(Your objective): Print out each record, keeping it identical to the original.
[Start of Attachment]
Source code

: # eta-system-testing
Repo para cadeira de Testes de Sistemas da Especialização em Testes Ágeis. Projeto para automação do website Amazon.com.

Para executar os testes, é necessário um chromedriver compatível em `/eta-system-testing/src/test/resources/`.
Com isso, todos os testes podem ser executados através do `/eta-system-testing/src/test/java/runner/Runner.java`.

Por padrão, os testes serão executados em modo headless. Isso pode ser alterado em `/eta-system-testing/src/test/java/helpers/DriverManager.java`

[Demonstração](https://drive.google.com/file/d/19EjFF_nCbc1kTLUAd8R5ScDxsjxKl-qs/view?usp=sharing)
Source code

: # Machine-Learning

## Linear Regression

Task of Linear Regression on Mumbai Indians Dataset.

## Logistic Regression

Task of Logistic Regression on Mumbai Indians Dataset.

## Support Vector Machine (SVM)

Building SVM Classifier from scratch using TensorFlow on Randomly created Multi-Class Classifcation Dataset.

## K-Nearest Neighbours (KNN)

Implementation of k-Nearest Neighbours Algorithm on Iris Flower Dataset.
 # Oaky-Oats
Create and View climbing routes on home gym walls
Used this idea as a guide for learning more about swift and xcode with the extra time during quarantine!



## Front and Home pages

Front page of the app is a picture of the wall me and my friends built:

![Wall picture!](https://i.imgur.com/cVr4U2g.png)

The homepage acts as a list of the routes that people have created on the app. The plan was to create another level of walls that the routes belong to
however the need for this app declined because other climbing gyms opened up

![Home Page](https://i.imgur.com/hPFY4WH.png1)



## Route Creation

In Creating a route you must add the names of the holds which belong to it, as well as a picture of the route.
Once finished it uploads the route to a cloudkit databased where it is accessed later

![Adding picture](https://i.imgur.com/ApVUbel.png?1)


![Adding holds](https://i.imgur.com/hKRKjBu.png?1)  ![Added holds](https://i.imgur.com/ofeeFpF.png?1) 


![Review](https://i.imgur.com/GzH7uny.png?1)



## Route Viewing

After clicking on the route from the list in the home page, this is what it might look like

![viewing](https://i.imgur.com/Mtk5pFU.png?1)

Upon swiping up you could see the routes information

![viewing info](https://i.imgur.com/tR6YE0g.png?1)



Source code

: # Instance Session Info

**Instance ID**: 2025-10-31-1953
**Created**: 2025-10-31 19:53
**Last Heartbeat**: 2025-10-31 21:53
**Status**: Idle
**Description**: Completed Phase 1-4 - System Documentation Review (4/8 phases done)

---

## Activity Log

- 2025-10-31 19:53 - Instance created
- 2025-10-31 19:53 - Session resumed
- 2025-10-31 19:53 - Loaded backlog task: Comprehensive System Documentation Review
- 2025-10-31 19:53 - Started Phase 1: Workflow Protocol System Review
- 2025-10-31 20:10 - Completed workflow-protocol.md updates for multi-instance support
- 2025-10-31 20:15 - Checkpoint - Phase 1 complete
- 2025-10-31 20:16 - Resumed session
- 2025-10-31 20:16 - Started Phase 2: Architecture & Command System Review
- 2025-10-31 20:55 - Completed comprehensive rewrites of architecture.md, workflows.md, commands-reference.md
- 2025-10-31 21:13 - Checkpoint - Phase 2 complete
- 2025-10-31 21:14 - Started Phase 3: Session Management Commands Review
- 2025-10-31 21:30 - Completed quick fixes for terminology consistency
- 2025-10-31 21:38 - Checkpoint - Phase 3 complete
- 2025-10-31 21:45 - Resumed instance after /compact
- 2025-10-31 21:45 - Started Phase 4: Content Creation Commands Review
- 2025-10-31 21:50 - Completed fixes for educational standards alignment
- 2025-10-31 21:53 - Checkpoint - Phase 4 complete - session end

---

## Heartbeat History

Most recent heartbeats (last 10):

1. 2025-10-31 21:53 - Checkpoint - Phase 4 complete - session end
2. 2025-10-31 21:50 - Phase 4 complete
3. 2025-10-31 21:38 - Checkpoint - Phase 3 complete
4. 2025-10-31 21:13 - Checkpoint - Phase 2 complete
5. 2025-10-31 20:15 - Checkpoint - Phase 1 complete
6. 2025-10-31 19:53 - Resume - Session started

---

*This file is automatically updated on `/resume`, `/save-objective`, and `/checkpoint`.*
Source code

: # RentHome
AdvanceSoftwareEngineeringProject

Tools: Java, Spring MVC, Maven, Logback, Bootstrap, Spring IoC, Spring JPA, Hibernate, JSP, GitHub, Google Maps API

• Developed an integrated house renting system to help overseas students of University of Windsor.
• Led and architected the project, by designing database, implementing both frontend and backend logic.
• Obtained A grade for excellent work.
[End of Attachment]
(Your solution):
Source code

: # eta-system-testing
Repo para cadeira de Testes de Sistemas da Especialização em Testes Ágeis. Projeto para automação do website Amazon.com.

Para executar os testes, é necessário um chromedriver compatível em `/eta-system-testing/src/test/resources/`.
Com isso, todos os testes podem ser executados através do `/eta-system-testing/src/test/java/runner/Runner.java`.

Por padrão, os testes serão executados em modo headless. Isso pode ser alterado em `/eta-system-testing/src/test/java/helpers/DriverManager.java`

[Demonstração](https://drive.google.com/file/d/19EjFF_nCbc1kTLUAd8R5ScDxsjxKl-qs/view?usp=sharing)
Source code

: # Machine-Learning

## Linear Regression

Task of Linear Regression on Mumbai Indians Dataset.

## Logistic Regression

Task of Logistic Regression on Mumbai Indians Dataset.

## Support Vector Machine (SVM)

Building SVM Classifier from scratch using TensorFlow on Randomly created Multi-Class Classifcation Dataset.

## K-Nearest Neighbours (KNN)

Implementation of k-Nearest Neighbours Algorithm on Iris Flower Dataset.
 # Oaky-Oats
Create and View climbing routes on home gym walls
Used this idea as a guide for learning more about swift and xcode with the extra time during quarantine!



## Front and Home pages

Front page of the app is a picture of the wall me and my friends built:

![Wall picture!](https://i.imgur.com/cVr4U2g.png)

The homepage acts as a list of the routes that people have created on the app. The plan was to create another level of walls that the routes belong to
however the need for this app declined because other climbing gyms opened up

![Home Page](https://i.imgur.com/hPFY4WH.png1)



## Route Creation

In Creating a route you must add the names of the holds which belong to it, as well as a picture of the route.
Once finished it uploads the route to a cloudkit databased where it is accessed later

![Adding picture](https://i.imgur.com/ApVUbel.png?1)


![Adding holds](https://i.imgur.com/hKRKjBu.png?1)  ![Added holds](https://i.imgur.com/ofeeFpF.png?1) 


![Review](https://i.imgur.com/GzH7uny.png?1)



## Route Viewing

After clicking on the route from the list in the home page, this is what it might look like

![viewing](https://i.imgur.com/Mtk5pFU.png?1)

Upon swiping up you could see the routes information

![viewing info](https://i.imgur.com/tR6YE0g.png?1)



Source code

: # Instance Session Info

**Instance ID**: 2025-10-31-1953
**Created**: 2025-10-31 19:53
**Last Heartbeat**: 2025-10-31 21:53
**Status**: Idle
**Description**: Completed Phase 1-4 - System Documentation Review (4/8 phases done)

---

## Activity Log

- 2025-10-31 19:53 - Instance created
- 2025-10-31 19:53 - Session resumed
- 2025-10-31 19:53 - Loaded backlog task: Comprehensive System Documentation Review
- 2025-10-31 19:53 - Started Phase 1: Workflow Protocol System Review
- 2025-10-31 20:10 - Completed workflow-protocol.md updates for multi-instance support
- 2025-10-31 20:15 - Checkpoint - Phase 1 complete
- 2025-10-31 20:16 - Resumed session
- 2025-10-31 20:16 - Started Phase 2: Architecture & Command System Review
- 2025-10-31 20:55 - Completed comprehensive rewrites of architecture.md, workflows.md, commands-reference.md
- 2025-10-31 21:13 - Checkpoint - Phase 2 complete
- 2025-10-31 21:14 - Started Phase 3: Session Management Commands Review
- 2025-10-31 21:30 - Completed quick fixes for terminology consistency
- 2025-10-31 21:38 - Checkpoint - Phase 3 complete
- 2025-10-31 21:45 - Resumed instance after /compact
- 2025-10-31 21:45 - Started Phase 4: Content Creation Commands Review
- 2025-10-31 21:50 - Completed fixes for educational standards alignment
- 2025-10-31 21:53 - Checkpoint - Phase 4 complete - session end

---

## Heartbeat History

Most recent heartbeats (last 10):

1. 2025-10-31 21:53 - Checkpoint - Phase 4 complete - session end
2. 2025-10-31 21:50 - Phase 4 complete
3. 2025-10-31 21:38 - Checkpoint - Phase 3 complete
4. 2025-10-31 21:13 - Checkpoint - Phase 2 complete
5. 2025-10-31 20:15 - Checkpoint - Phase 1 complete
6. 2025-10-31 19:53 - Resume - Session started

---

*This file is automatically updated on `/resume`, `/save-objective`, and `/checkpoint`.*
Source code

: # RentHome
AdvanceSoftwareEngineeringProject

Tools: Java, Spring MVC, Maven, Logback, Bootstrap, Spring IoC, Spring JPA, Hibernate, JSP, GitHub, Google Maps API

• Developed an integrated house renting system to help overseas students of University of Windsor.
• Led and architected the project, by designing database, implementing both frontend and backend logic.
• Obtained A grade for excellent work.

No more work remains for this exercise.